*** Begin section ***
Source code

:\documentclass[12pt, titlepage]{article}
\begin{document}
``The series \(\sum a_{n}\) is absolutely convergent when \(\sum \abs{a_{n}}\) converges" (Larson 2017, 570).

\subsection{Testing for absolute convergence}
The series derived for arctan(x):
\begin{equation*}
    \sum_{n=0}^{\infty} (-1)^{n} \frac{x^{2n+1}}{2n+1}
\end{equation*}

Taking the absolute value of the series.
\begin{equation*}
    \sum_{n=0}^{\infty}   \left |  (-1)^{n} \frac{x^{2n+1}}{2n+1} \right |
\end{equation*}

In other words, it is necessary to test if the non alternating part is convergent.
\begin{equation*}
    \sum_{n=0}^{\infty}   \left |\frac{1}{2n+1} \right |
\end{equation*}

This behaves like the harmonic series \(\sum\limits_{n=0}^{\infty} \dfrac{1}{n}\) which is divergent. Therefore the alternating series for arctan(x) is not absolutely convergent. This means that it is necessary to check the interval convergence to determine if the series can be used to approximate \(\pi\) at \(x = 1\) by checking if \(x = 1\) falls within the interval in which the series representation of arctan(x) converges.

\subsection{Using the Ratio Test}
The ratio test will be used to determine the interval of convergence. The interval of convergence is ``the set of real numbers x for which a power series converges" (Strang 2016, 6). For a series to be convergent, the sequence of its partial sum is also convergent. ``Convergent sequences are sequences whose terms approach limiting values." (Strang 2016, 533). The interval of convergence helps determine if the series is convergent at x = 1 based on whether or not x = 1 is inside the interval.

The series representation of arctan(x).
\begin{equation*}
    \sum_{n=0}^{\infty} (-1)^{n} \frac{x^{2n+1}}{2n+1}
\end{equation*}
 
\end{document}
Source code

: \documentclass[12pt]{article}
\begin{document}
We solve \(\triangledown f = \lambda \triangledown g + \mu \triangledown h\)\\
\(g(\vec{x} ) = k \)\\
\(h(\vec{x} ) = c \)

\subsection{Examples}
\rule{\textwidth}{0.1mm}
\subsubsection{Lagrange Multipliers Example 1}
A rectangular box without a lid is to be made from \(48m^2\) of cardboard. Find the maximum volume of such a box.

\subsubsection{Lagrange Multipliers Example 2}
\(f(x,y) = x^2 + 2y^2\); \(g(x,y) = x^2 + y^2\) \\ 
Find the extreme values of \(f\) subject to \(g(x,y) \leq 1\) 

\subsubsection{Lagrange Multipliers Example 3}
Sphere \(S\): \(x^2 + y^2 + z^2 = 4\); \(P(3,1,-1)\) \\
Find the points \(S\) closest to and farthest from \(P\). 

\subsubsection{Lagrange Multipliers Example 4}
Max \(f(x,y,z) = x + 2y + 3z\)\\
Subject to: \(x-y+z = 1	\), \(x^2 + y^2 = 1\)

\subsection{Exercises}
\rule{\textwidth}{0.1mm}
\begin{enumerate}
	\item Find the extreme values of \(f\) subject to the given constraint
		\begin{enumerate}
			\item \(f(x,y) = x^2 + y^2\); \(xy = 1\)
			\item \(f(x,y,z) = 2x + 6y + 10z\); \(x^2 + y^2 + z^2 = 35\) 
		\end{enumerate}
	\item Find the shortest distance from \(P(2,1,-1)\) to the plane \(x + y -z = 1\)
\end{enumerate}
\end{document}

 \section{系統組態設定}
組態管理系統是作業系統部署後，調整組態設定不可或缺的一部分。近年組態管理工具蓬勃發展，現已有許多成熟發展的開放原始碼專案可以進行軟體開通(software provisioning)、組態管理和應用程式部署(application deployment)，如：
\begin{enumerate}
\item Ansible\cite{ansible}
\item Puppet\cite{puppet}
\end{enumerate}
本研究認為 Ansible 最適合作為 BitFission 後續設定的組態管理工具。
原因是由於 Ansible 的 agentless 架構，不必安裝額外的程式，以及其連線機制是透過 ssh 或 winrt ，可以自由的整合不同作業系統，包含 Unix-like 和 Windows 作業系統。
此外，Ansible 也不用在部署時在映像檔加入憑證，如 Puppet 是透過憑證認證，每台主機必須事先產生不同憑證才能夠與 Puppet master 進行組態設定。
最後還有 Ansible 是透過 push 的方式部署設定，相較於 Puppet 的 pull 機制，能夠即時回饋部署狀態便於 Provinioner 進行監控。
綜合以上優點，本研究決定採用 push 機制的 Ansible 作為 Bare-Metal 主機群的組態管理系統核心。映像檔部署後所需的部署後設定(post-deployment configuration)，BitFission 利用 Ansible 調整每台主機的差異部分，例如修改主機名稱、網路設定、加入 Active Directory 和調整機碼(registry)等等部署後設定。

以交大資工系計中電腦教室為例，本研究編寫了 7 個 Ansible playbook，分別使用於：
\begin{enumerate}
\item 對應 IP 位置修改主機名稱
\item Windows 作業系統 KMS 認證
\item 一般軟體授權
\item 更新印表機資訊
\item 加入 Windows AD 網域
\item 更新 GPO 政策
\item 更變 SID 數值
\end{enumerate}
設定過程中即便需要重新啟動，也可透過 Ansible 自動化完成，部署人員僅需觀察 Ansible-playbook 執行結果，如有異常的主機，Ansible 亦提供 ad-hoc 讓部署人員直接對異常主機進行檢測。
*** End section ***
• **About this exercise**
Line count for the word "like": give the number of lines in the entries above that contain it, and nothing more.

• **Exercise solution**
2